The Assortativity can be described using the Degree Correlation Coefficient A proposed by Newmann (citar), that is defined as:

$$A=\sum _{p_u\in P}\sum _{p_v\in P}\frac{p_u{p}_v(c_{p_u,p_v}-q_{p_u}{q}_{p_v})}{{\sigma }^2}\mathrm{with}{\sigma }^2=\sum _{p_v\in P}{p}_v^2{q}_{p_v}-{\left(\sum _{p_v\in P}{p}_v{q}_{p_v}\right)}^2$$

(11)

Hence, A is the Pearson correlation coefficient between the degrees found at the two end of the same edge. For $A>0$ the network is assortative, for $A=0$ the network is neutral and for $r<0$ the network is disassortative.

4.3.4. Measure 4: Distance Ratio

The Distance Ratio estimates the closeness between local optima. For this, we calculate the median distance ($med\left(d\right)$) between the local optima and normalize using the diameter of the search space (equal to the number of customers $\left|V\right|-1$). Thus, networks constructed from different instances of the VRP are comparable. Therefore, the Distance Ratio (DR) computation is as follows:

$$DR=\frac{med\left(d\right)}{\left|V\right|-1}$$

(12)

Consequently, the closer DR is to zero, the closer the local optima of the network tend to be to each other.

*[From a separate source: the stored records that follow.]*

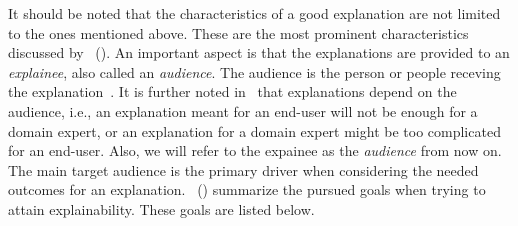 It should be noted that the characteristics of a good explanation are not limited to the ones mentioned above. These are the most prominent characteristics discussed by~\citeauthor{ExplanationInAI_Miller} (\citeyear{ExplanationInAI_Miller}). An important aspect is that the explanations are provided to an \emph{explainee}, also called an \emph{audience}. The audience is the person or people receving the explanation~\parencite{XAIConceptsTaxonomies_Arrieta}. It is further noted in~\parencite{XAIConceptsTaxonomies_Arrieta} that explanations depend on the audience, i.e., an explanation meant for an end-user will not be enough for a domain expert, or an explanation for a domain expert might be too complicated for an end-user. Also, we will refer to the expainee as the \emph{audience} from now on.\\
The main target audience is the primary driver when considering the needed outcomes for an explanation.~\citeauthor{XAIConceptsTaxonomies_Arrieta} (\citeyear{XAIConceptsTaxonomies_Arrieta}) summarize the pursued goals when trying to attain explainability. These goals are listed below.
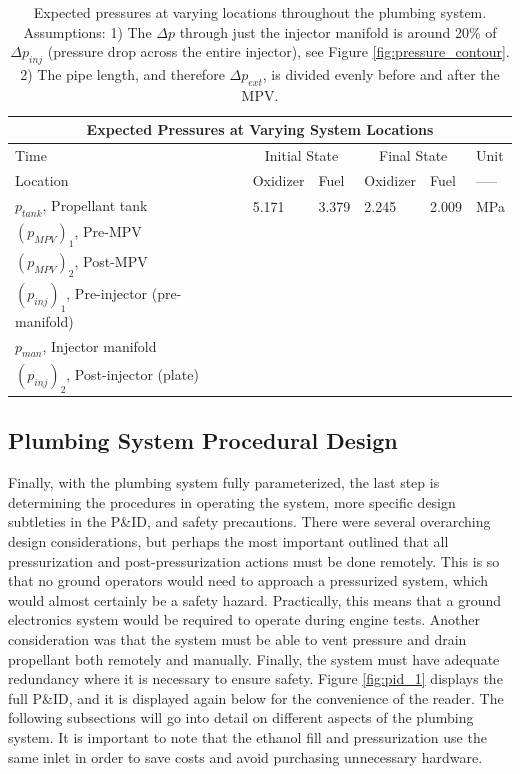 \documentclass[9pt]{article} %
\numberwithin{equation}{section} %
\begin{document}
\begin{table}[!htb]
\centering
\begin{tabular}{ |p{5.5cm}||p{1.5cm}|p{1.5cm}|p{1.5cm}|p{1.5cm}|p{1cm}| }
\hline
\multicolumn{6}{|c|}{Expected Pressures at Varying System Locations} \\
\hline
Time & \multicolumn{2}{|c|}{Initial State} & \multicolumn{2}{|c|}{Final State} & Unit \\ 
\hline
Location & Oxidizer & Fuel & Oxidizer & Fuel & ----- \\
\hline
$p_{tank}$, Propellant tank & 5.171 & 3.379 & 2.245 & 2.009 & MPa \\
$(p_{MPV})_{1}$, Pre-MPV & & & & & \\
$(p_{MPV})_{2}$, Post-MPV & & & & & \\
$(p_{inj})_{1}$, Pre-injector (pre-manifold) & & & & & \\
$p_{man}$, Injector manifold & & & & & \\
$(p_{inj})_{2}$, Post-injector (plate) & & & & & \\
\hline
\end{tabular}
\caption{Expected pressures at varying locations throughout the plumbing system. Assumptions: 1) The $\Delta p$ through just the injector manifold is around 20\% of $\Delta p_{inj}$ (pressure drop across the entire injector), see Figure \ref{fig:pressure_contour}. 2) The pipe length, and therefore $\Delta p_{ext}$, is divided evenly before and after the MPV.}
\label{table:piping_system_expected_pressures}
\end{table}

\subsection{Plumbing System Procedural Design}
\hspace{\parindent} Finally, with the plumbing system fully parameterized, the last step is determining the procedures in operating the system, more specific design subtleties in the P\&ID, and safety precautions. There were several overarching design considerations, but perhaps the most important outlined that all pressurization and post-pressurization actions must be done remotely. This is so that no ground operators would need to approach a pressurized system, which would almost certainly be a safety hazard. Practically, this means that a ground electronics system would be required to operate during engine tests. Another consideration was that the system must be able to vent pressure and drain propellant both remotely and manually. Finally, the system must have adequate redundancy where it is necessary to ensure safety. Figure \ref{fig:pid_1} displays the full P\&ID, and it is displayed again below for the convenience of the reader. The following subsections will go into detail on different aspects of the plumbing system. It is important to note that the ethanol fill and pressurization use the same inlet in order to save costs and avoid purchasing unnecessary hardware.
\end{document}
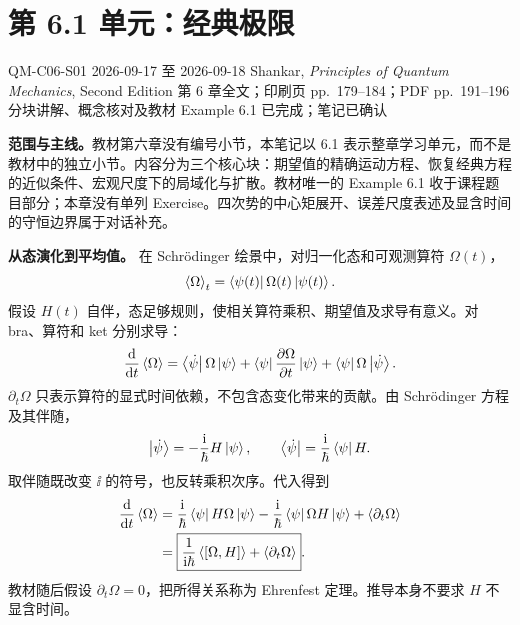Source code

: \section{第 6.1 单元：经典极限}
\label{section:QM-C06-S01}

\studymeta
  {QM-C06-S01}
  {2026-09-17 至 2026-09-18}
  {Shankar, \textit{Principles of Quantum Mechanics}, Second Edition}
  {第 6 章全文；印刷页 pp.~179--184；PDF pp.~191--196}
  {分块讲解、概念核对及教材 Example 6.1 已完成；笔记已确认}

\textbf{范围与主线。}教材第六章没有编号小节，本笔记以 6.1 表示整章学习单元，而不是教材中的独立小节。内容分为三个核心块：期望值的精确运动方程、恢复经典方程的近似条件、宏观尺度下的局域化与扩散。教材唯一的 Example 6.1 收于课程题目部分；本章没有单列 Exercise。四次势的中心矩展开、误差尺度表述及显含时间的守恒边界属于对话补充。



\textbf{从态演化到平均值。}
在 Schr\"odinger 绘景中，对归一化态和可观测算符 $\Omega(t)$，
\begin{equation}
  \expect{\Omega}_t=\bra{\psi(t)}\Omega(t)\ket{\psi(t)}.
\end{equation}
假设 $H(t)$ 自伴，态足够规则，使相关算符乘积、期望值及求导有意义。对 bra、算符和 ket 分别求导：
\begin{equation}
  \odv{}{t}\expect{\Omega}
  =\bra{\dot\psi}\Omega\ket\psi
   +\bra\psi\pdv{\Omega}{t}\ket\psi
   +\bra\psi\Omega\ket{\dot\psi}.
\end{equation}
$\partial_t\Omega$ 只表示算符的显式时间依赖，不包含态变化带来的贡献。由 Schr\"odinger 方程及其伴随，
\begin{equation}
  \ket{\dot\psi}=-\frac{\ii}{\hbar}H\ket\psi,
  \qquad
  \bra{\dot\psi}=\frac{\ii}{\hbar}\bra\psi H.
\end{equation}
取伴随既改变 $\ii$ 的符号，也反转乘积次序。代入得到
\begin{align}
  \odv{}{t}\expect{\Omega}
  &=\frac{\ii}{\hbar}\bra\psi H\Omega\ket\psi
    -\frac{\ii}{\hbar}\bra\psi\Omega H\ket\psi
    +\expect{\partial_t\Omega}\\
  &=\boxed{\frac{1}{\ii\hbar}\expect{[\Omega,H]}
    +\expect{\partial_t\Omega}}.
  \label{eq:QM-C06-S01-ehrenfest}
\end{align}
教材随后假设 $\partial_t\Omega=0$，把所得关系称为 Ehrenfest 定理。推导本身不要求 $H$ 不显含时间。

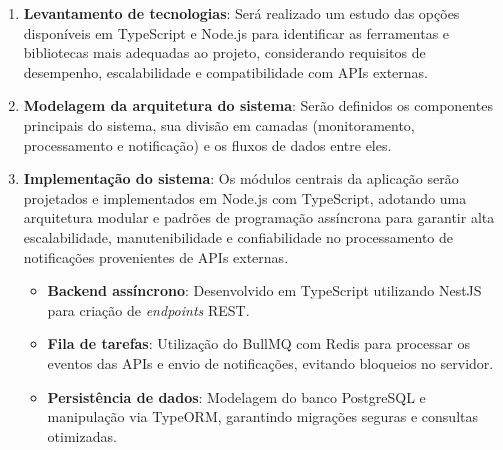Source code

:     \begin{enumerate}
        \item \textbf{Levantamento de tecnologias}:
            Será realizado um estudo das opções disponíveis em TypeScript e Node.js para identificar as ferramentas e bibliotecas mais adequadas ao projeto, considerando requisitos de desempenho, escalabilidade e compatibilidade com APIs externas.
        \par\vspace{0.5\baselineskip}
        
        \item \textbf{Modelagem da arquitetura do sistema}: 
            Serão definidos os componentes principais do sistema, sua divisão em camadas (monitoramento, processamento e notificação) e os fluxos de dados entre eles.
        \par\vspace{0.5\baselineskip}
        
        \item \textbf{Implementação do sistema}: 
            Os módulos centrais da aplicação serão projetados e implementados em Node.js com TypeScript, adotando uma arquitetura modular e padrões de programação assíncrona para garantir alta escalabilidade, manutenibilidade e confiabilidade no processamento de notificações provenientes de APIs externas.  
        \par\vspace{0.25\baselineskip}
        
            \begin{itemize}
                \item \textbf{Backend assíncrono}: 
                    Desenvolvido em TypeScript utilizando NestJS para criação de \textit{endpoints} REST.  
                \par\vspace{0.25\baselineskip}
    
                \item \textbf{Fila de tarefas}: 
                    Utilização do BullMQ com Redis para processar os eventos das APIs e envio de notificações, evitando bloqueios no servidor.  
                \par\vspace{0.25\baselineskip}
    
                \item \textbf{Persistência de dados}: 
                    Modelagem do banco PostgreSQL e manipulação via TypeORM, garantindo migrações seguras e consultas otimizadas.  
                \par\vspace{0.25\baselineskip}
    

\end{itemize}
\end{enumerate}
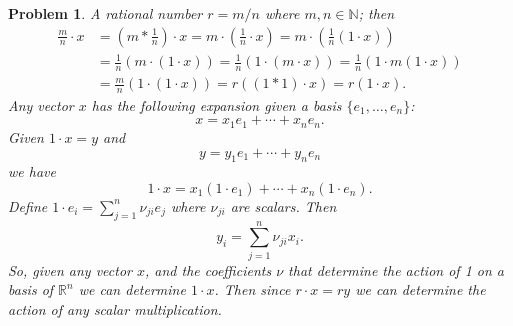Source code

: \documentclass{article}
\theoremstyle{pprop}
\newtheorem{problem}{Problem}[section]
\begin{document}
\begin{problem}
A rational number $r=m/n$ where $m,n \in \mathbb{N}$; then
\begin{align*}
\frac{m}{n}\cdot x & = \left( m * \frac{1}{n} \right) \cdot x =m \cdot \left(  \frac{1}{n} \cdot x\right)=m \cdot \left(\frac{1}{n} (1\cdot x)  \right) \\
& =\frac{1}{n}\left(m \cdot (1 \cdot x)\right)=\frac{1}{n}\left(1 \cdot (m \cdot x)\right)=\frac{1}{n}\left( 1 \cdot m (1\cdot x) \right)\\
& =\frac{m}{n}(1\cdot(1\cdot x))=r((1*1)\cdot x)=r(1 \cdot x).
\end{align*}
Any vector $x$ has the following expansion given a basis $\{e_1,\ldots,e_n\}$:
$$
x= x_1 e_1 + \cdots + x_n e_n.
$$
Given $1\cdot x =y$ and 
$$
y=y_1 e_1 + \cdots + y_n e_n
$$
we have 
$$
1\cdot x = x_1 (1\cdot e_1)+\cdots+x_n (1\cdot e_n).
$$
Define $1 \cdot e_i = \sum_{j=1}^n \nu_{ji} e_j$ where $\nu_{ji}$ are scalars. Then 
$$
y_i = \sum_{j=1}^n \nu_{ji}x_i.
$$
So, given any vector $x$, and the coefficients $\nu$ that determine the action of 1 on a basis of $\mathbb{R}^n$ we 
can determine $1 \cdot x$.  Then since $r \cdot x=r y$ we can determine the action of any scalar multiplication.
\end{problem}
\end{document}
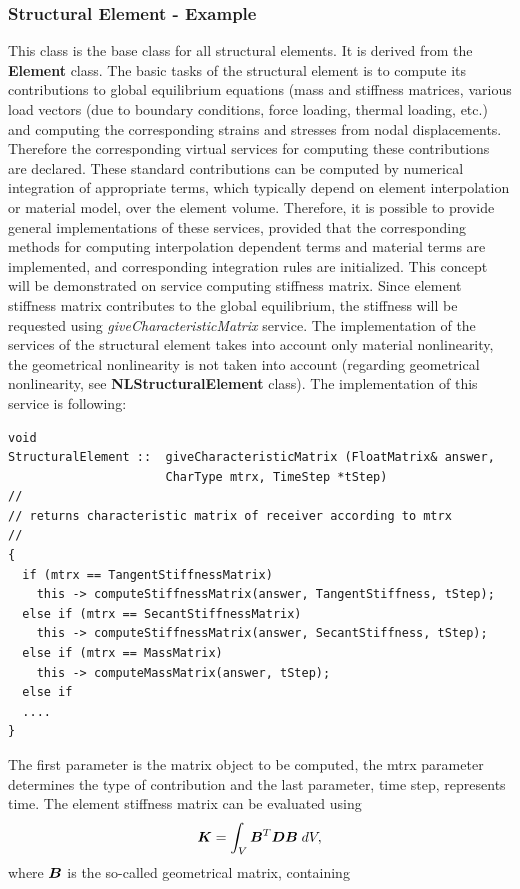 \documentclass[a4paper]{article}
\newcommand{\class}[1]{{\bf #1}}
\newcommand{\service}[1]{{\em #1}}
\newcommand{\mbf}[1]{\mbox{\boldmath$#1$}}
\begin{document}
\subsubsection{Structural Element -  Example}
This class is the base class for all structural elements.
It is derived from the \class{Element} class. 
The basic tasks of the structural element is to compute its contributions
to global equilibrium equations (mass and stiffness matrices, various
load vectors (due to boundary conditions, force loading, thermal
loading, etc.) and computing the corresponding strains and stresses
from nodal displacements. Therefore the corresponding virtual services
for computing these contributions are declared.
These standard contributions can be computed by numerical
integration  of appropriate terms, which typically depend on 
element interpolation or material model, over the element volume. Therefore, it is possible to
provide general implementations of these services, provided that the
corresponding methods for computing interpolation dependent terms and
material terms are implemented, and corresponding integration rules
are initialized. 
This concept will be demonstrated on service computing stiffness
matrix. Since element stiffness matrix contributes to the global
equilibrium, the stiffness will be requested using
\service{giveCharacteristicMatrix} service. 
The implementation of the services of the structural element takes
into account only material nonlinearity, the geometrical nonlinearity 
is not taken into account (regarding geometrical nonlinearity, see \class{NLStructuralElement} class).
The implementation of this
service is following:
\begin{verbatim}
void
StructuralElement ::  giveCharacteristicMatrix (FloatMatrix& answer, 
                      CharType mtrx, TimeStep *tStep) 
// 
// returns characteristic matrix of receiver according to mtrx
//
{
  if (mtrx == TangentStiffnessMatrix) 
    this -> computeStiffnessMatrix(answer, TangentStiffness, tStep);
  else if (mtrx == SecantStiffnessMatrix) 
    this -> computeStiffnessMatrix(answer, SecantStiffness, tStep);
  else if (mtrx == MassMatrix) 
    this -> computeMassMatrix(answer, tStep);
  else if 
  ....
}
\end{verbatim}
The first parameter is the matrix object to be computed, the mtrx
parameter determines the type of contribution and the last parameter, time step, represents time.
The element stiffness matrix can be evaluated using
$$
\mbf{K} = \int_{V} \mbf{B}^T\mbf{D}\mbf{B}\;dV,
$$
where $\mbf{B}$ is the so-called geometrical matrix, containing
\end{document}
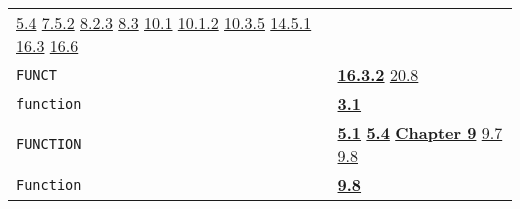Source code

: \documentclass[a4paper]{scrbook}
\begin{document}
\begin{longtable}[]{@{}ll@{}}
\begin{minipage}[t]{0.70\columnwidth}
\href{05-simple-functions.md\#54-defining-functions-function-and-define-1}{5.4}
\href{07-structured-objects.md\#752-quote-1}{7.5.2} \href{08-truth.md\#823-boolean-operators-1}{8.2.3}
\href{08-truth.md\#83-cond-1}{8.3} \href{10-looping.md\#101-prog-and-repeat-1}{10.1}
\href{10-looping.md\#1012-again-and-return-in-prog-and-repeat-1}{10.1.2} \href{10-looping.md\#1035-stackform}{10.3.5}
\href{14-data-type-declarations.md\#1451-gdecl-and-manifest}{14.5.1}
\href{16-errors-frames-etc.md\#163-frame-the-type}{16.3} \href{16-errors-frames-etc.md\#166-unwind}{16.6}\strut
\end{minipage}\tabularnewline
\begin{minipage}[t]{0.24\columnwidth}\raggedright\strut
\texttt{FUNCT}\strut
\end{minipage} & \begin{minipage}[t]{0.70\columnwidth}\raggedright\strut
\textbf{\href{16-errors-frames-etc.md\#1632-funct}{16.3.2}}
\href{20-coroutines.md\#208-sneakiness-with-processes}{20.8}\strut
\end{minipage}\tabularnewline
\begin{minipage}[t]{0.24\columnwidth}\raggedright\strut
\texttt{function}\strut
\end{minipage} & \begin{minipage}[t]{0.70\columnwidth}\raggedright\strut
\textbf{\href{03-built-in-functions.md\#31-representation-1}{3.1}}\strut
\end{minipage}\tabularnewline
\begin{minipage}[t]{0.24\columnwidth}\raggedright\strut
\texttt{FUNCTION}\strut
\end{minipage} & \begin{minipage}[t]{0.70\columnwidth}\raggedright\strut
\textbf{\href{05-simple-functions.md\#51-general-1}{5.1}}
\textbf{\href{05-simple-functions.md\#54-defining-functions-function-and-define-1}{5.4}}
\textbf{\href{09-functions.md\#chapter-9-functions}{Chapter 9}} \href{09-functions.md\#97-eval-and-bind}{9.7}
\href{09-functions.md\#98-activation-name-act-again-and-return-1}{9.8}\strut
\end{minipage}\tabularnewline
\begin{minipage}[t]{0.24\columnwidth}\raggedright\strut
\texttt{Function}\strut
\end{minipage} & \begin{minipage}[t]{0.70\columnwidth}\raggedright\strut
\textbf{\href{09-functions.md\#98-activation-name-act-again-and-return-1}{9.8}}\strut
\end{minipage}\tabularnewline

\end{longtable}
\end{document}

4.3.5. Measure 5: Quality of Local Optima Sample

The Hill-Climbing Gap (HC-Gap) measure explores the quality of the local optima sample. We use the Lin–Keninghan–Helgsaun (LKH) algorithm and extensions [28] to estimate the global optimum for each experimental instance (the best of ten runs). The solution obtained with LKH on m-TSP, CVRP, and DCVRP instances offers a sufficiently good (potentially optimal) benchmark to measure the quality of other solutions. The benchmark results presented in the cited reports indicate that the LKH algorithm achieved the best-known or new best solutions for 96.85%, 72.88%, and 81.81% of m-TSP, CVRP and DCVRP instances tested, respectively. Moreover, the experiments presented by Helgsaun cover computationally more challenging instances than those used in this research. The computation of the Gap measure (%) relates the median fitness value of the local optima sample computed with First-Improvement Hill-Climbing ($med\left(f_{\mathcal{L}}\right)$) and the best fitness value of LKH solutions ($f_{LKH}$) using the following definition:

$$HC-Gap=100\times \frac{med\left(f_{\mathcal{L}}\right)-f_{LKH}}{f_{LKH}}$$

(13)

Thus, better quality solutions have a HC-Gap(%) close to zero.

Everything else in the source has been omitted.